▶ _ACTION ITEM_:
Could you filter the records below down to the lines that include the word "program"?

Source records
= = = =

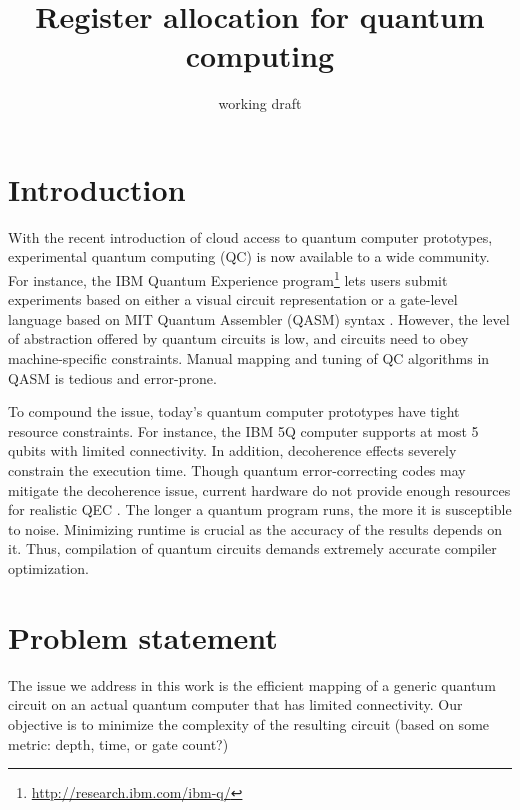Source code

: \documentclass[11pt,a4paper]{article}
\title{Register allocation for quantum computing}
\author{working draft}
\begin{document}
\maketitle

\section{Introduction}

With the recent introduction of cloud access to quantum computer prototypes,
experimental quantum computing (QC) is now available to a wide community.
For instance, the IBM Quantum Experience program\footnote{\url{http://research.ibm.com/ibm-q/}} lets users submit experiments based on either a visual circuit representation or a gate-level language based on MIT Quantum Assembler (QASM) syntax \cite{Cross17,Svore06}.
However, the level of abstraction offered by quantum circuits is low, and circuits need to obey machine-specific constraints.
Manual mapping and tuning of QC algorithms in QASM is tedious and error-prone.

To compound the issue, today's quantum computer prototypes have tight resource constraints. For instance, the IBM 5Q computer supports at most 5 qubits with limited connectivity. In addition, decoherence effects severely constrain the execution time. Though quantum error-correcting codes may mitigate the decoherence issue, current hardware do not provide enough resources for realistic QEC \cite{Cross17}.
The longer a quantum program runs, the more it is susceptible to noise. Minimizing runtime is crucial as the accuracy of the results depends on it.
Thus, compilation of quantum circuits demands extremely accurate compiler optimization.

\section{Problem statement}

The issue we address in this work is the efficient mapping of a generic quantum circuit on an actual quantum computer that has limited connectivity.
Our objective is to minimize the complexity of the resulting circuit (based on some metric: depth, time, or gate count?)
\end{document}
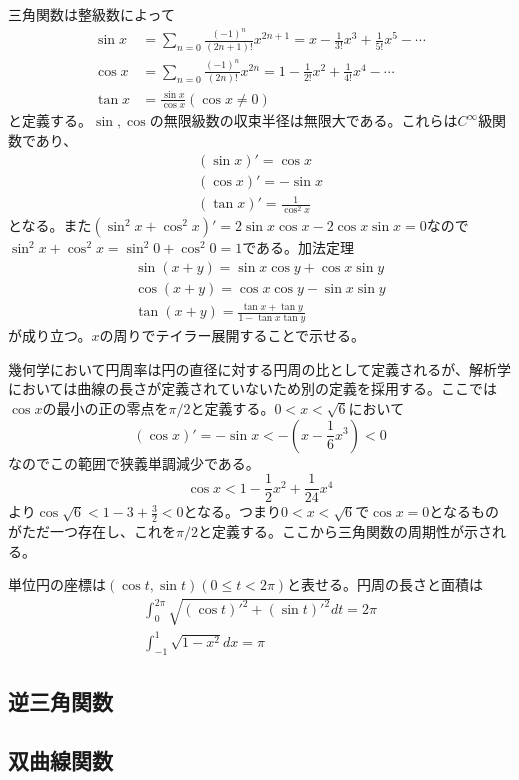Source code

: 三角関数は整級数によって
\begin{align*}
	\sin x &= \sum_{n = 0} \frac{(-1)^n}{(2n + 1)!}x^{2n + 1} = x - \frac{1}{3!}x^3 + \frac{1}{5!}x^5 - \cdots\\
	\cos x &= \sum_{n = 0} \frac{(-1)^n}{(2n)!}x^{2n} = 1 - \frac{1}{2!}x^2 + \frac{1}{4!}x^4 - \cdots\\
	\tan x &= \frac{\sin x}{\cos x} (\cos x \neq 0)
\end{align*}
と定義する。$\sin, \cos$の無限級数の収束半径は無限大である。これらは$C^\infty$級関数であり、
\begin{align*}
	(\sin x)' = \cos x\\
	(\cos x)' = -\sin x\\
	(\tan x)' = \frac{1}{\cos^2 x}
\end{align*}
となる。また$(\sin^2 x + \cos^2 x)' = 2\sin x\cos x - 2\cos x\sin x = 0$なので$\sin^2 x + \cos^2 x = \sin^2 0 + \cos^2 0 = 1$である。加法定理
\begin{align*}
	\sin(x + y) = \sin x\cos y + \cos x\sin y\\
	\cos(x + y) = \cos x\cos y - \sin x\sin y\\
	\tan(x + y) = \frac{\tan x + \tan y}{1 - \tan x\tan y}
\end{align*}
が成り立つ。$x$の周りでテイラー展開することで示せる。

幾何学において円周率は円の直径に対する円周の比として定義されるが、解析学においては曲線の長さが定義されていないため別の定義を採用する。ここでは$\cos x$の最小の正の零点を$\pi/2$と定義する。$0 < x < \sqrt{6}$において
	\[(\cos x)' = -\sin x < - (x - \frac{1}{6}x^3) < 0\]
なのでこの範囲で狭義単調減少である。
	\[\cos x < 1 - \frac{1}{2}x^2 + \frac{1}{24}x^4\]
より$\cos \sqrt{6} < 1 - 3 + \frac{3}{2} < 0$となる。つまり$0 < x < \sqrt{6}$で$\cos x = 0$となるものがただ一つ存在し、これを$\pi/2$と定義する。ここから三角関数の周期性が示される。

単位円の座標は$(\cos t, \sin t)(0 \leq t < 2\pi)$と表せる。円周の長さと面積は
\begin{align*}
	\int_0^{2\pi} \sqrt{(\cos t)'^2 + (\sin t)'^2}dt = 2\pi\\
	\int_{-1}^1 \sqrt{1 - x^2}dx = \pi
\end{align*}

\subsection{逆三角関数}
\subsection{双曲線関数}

= = = =

▶ _RESPONSE AREA_:
For instance, the IBM Quantum Experience program\footnote{\url{http://research.ibm.com/ibm-q/}} lets users submit experiments based on either a visual circuit representation or a gate-level language based on MIT Quantum Assembler (QASM) syntax \cite{Cross17,Svore06}.
The longer a quantum program runs, the more it is susceptible to noise. Minimizing runtime is crucial as the accuracy of the results depends on it.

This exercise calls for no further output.